____ Supplied material
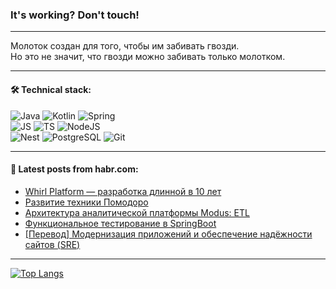 ### It's working? Don't touch!

---
Молоток создан для того, чтобы им забивать гвозди. <br>
Но это не значит, что гвозди можно забивать только молотком.

---

#### 🛠️ Technical stack:

![Java](https://img.shields.io/badge/Java-informational?logo=Oracle&style=flat&logoColor=white&color=FF4500)
![Kotlin](https://img.shields.io/badge/Kotlin-informational?logo=Kotlin&style=flat&logoColor=white&color=774D97)
![Spring](https://img.shields.io/badge/SpringBoot-informational?logo=SpringBoot&style=flat&logoColor=white&color=6DB33F) <br>
![JS](https://img.shields.io/badge/JS-informational?logo=javaScript&style=flat&logoColor=black&color=F7Df1E)
![TS](https://img.shields.io/badge/TypeScript-informational?logo=typeScript&style=flat&logoColor=black&color=0667A8)
![NodeJS](https://img.shields.io/badge/NodeJS-informational?logo=node.js&style=flat&logoColor=white&color=70A760) <br>
![Nest](https://img.shields.io/badge/NestJS-informational?logo=NestJS&style=flat&logoColor=white&color=E0234E)
![PostgreSQL](https://img.shields.io/badge/PostgreSQL-informational?logo=PostgreSQL&style=flat&logoColor=white&color=DAA520)
![Git](https://img.shields.io/badge/Git-informational?logo=git&style=flat&logoColor=white&color=778899)

___

#### 💬 Latest posts from habr.com:

<!-- BLOG-POST-LIST:START -->
- [Whirl Platform — разработка длинной в 10 лет](https://habr.com/ru/articles/747876/?utm_source=habrahabr&utm_medium=rss&utm_campaign=747876)
- [Развитие техники Помодоро](https://habr.com/ru/articles/747872/?utm_source=habrahabr&utm_medium=rss&utm_campaign=747872)
- [Архитектура аналитической платформы Modus: ETL](https://habr.com/ru/companies/modusbi/articles/747866/?utm_source=habrahabr&utm_medium=rss&utm_campaign=747866)
- [Функциональное тестирование в SpringBoot](https://habr.com/ru/companies/otus/articles/747852/?utm_source=habrahabr&utm_medium=rss&utm_campaign=747852)
- [[Перевод] Модернизация приложений и обеспечение надёжности сайтов &lpar;SRE&rpar;](https://habr.com/ru/companies/piter/articles/747850/?utm_source=habrahabr&utm_medium=rss&utm_campaign=747850)
<!-- BLOG-POST-LIST:END -->

---
[![Top Langs](https://github-readme-stats-git-master-advtsetting-gmailcom.vercel.app/api/top-langs/?username=zloylis&langs_count=10&hide_title=false&title_color=e6edf3&size_weight=0.5&count_weight=0.5&layout=compact&hide_border=true&theme=dracula)](https://github.com/zloylis)

<!-- ![GitHub stats](https://github-readme-stats-git-master-advtsetting-gmailcom.vercel.app/api?username=zloylis&show_icons=true&hide_border=true&theme=dracula&hide_title=true&include_all_commits=true&count_private=true&hide=contribs&hide_rank=true) -->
________
→ Brief
The records above are to be transcribed exactly, with every picture left out.

→ Answer space
 ### It's working? Don't touch!

---
Молоток создан для того, чтобы им забивать гвозди. <br>
Но это не значит, что гвозди можно забивать только молотком.

---

#### 🛠️ Technical stack:

![Java](https://img.shields.io/badge/Java-informational?logo=Oracle&style=flat&logoColor=white&color=FF4500)
![Kotlin](https://img.shields.io/badge/Kotlin-informational?logo=Kotlin&style=flat&logoColor=white&color=774D97)
![Spring](https://img.shields.io/badge/SpringBoot-informational?logo=SpringBoot&style=flat&logoColor=white&color=6DB33F) <br>
![JS](https://img.shields.io/badge/JS-informational?logo=javaScript&style=flat&logoColor=black&color=F7Df1E)
![TS](https://img.shields.io/badge/TypeScript-informational?logo=typeScript&style=flat&logoColor=black&color=0667A8)
![NodeJS](https://img.shields.io/badge/NodeJS-informational?logo=node.js&style=flat&logoColor=white&color=70A760) <br>
![Nest](https://img.shields.io/badge/NestJS-informational?logo=NestJS&style=flat&logoColor=white&color=E0234E)
![PostgreSQL](https://img.shields.io/badge/PostgreSQL-informational?logo=PostgreSQL&style=flat&logoColor=white&color=DAA520)
![Git](https://img.shields.io/badge/Git-informational?logo=git&style=flat&logoColor=white&color=778899)

___

#### 💬 Latest posts from habr.com:

<!-- BLOG-POST-LIST:START -->
- [Whirl Platform — разработка длинной в 10 лет](https://habr.com/ru/articles/747876/?utm_source=habrahabr&utm_medium=rss&utm_campaign=747876)
- [Развитие техники Помодоро](https://habr.com/ru/articles/747872/?utm_source=habrahabr&utm_medium=rss&utm_campaign=747872)
- [Архитектура аналитической платформы Modus: ETL](https://habr.com/ru/companies/modusbi/articles/747866/?utm_source=habrahabr&utm_medium=rss&utm_campaign=747866)
- [Функциональное тестирование в SpringBoot](https://habr.com/ru/companies/otus/articles/747852/?utm_source=habrahabr&utm_medium=rss&utm_campaign=747852)
- [[Перевод] Модернизация приложений и обеспечение надёжности сайтов &lpar;SRE&rpar;](https://habr.com/ru/companies/piter/articles/747850/?utm_source=habrahabr&utm_medium=rss&utm_campaign=747850)
<!-- BLOG-POST-LIST:END -->

---
[![Top Langs](https://github-readme-stats-git-master-advtsetting-gmailcom.vercel.app/api/top-langs/?username=zloylis&langs_count=10&hide_title=false&title_color=e6edf3&size_weight=0.5&count_weight=0.5&layout=compact&hide_border=true&theme=dracula)](https://github.com/zloylis)

<!-- ![GitHub stats](https://github-readme-stats-git-master-advtsetting-gmailcom.vercel.app/api?username=zloylis&show_icons=true&hide_border=true&theme=dracula&hide_title=true&include_all_commits=true&count_private=true&hide=contribs&hide_rank=true) -->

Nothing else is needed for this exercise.